§ **AIM OF THE TASK**
Begin at the line below that has "Source code". Stop after the line that has "This is the first paragraph.", repeating each line exactly and leaving out the pictures.

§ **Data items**
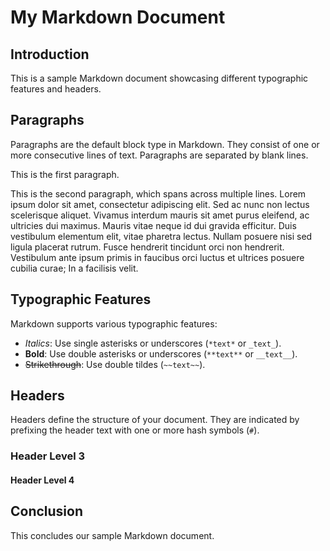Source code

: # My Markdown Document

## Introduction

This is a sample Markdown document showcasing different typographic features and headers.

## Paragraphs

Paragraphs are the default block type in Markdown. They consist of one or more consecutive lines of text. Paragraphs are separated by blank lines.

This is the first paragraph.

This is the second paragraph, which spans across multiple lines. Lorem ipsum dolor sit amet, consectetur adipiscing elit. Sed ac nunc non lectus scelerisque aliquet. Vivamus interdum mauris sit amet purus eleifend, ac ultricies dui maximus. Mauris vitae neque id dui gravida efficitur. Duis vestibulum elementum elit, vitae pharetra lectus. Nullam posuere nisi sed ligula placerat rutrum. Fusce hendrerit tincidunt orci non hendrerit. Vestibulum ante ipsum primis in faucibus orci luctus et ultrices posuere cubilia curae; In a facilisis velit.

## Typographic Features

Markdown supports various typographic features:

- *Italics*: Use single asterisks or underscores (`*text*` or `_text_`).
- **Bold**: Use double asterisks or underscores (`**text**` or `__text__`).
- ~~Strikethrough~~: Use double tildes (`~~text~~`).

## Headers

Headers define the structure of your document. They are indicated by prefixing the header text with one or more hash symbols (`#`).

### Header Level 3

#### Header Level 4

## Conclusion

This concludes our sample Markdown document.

---

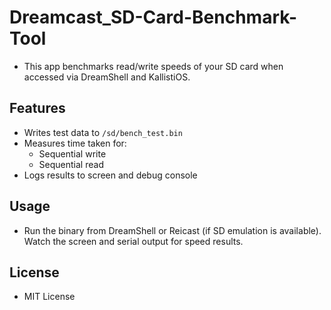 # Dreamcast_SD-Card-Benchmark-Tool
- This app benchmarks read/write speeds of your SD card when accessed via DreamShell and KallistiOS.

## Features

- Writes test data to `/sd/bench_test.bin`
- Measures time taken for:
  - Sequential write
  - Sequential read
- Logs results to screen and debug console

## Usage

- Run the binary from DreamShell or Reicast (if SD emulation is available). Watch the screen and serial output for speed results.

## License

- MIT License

§ **OUTPUT FOR THIS TASK**
Source code

: # My Markdown Document

## Introduction

This is a sample Markdown document showcasing different typographic features and headers.

## Paragraphs

Paragraphs are the default block type in Markdown. They consist of one or more consecutive lines of text. Paragraphs are separated by blank lines.

This is the first paragraph.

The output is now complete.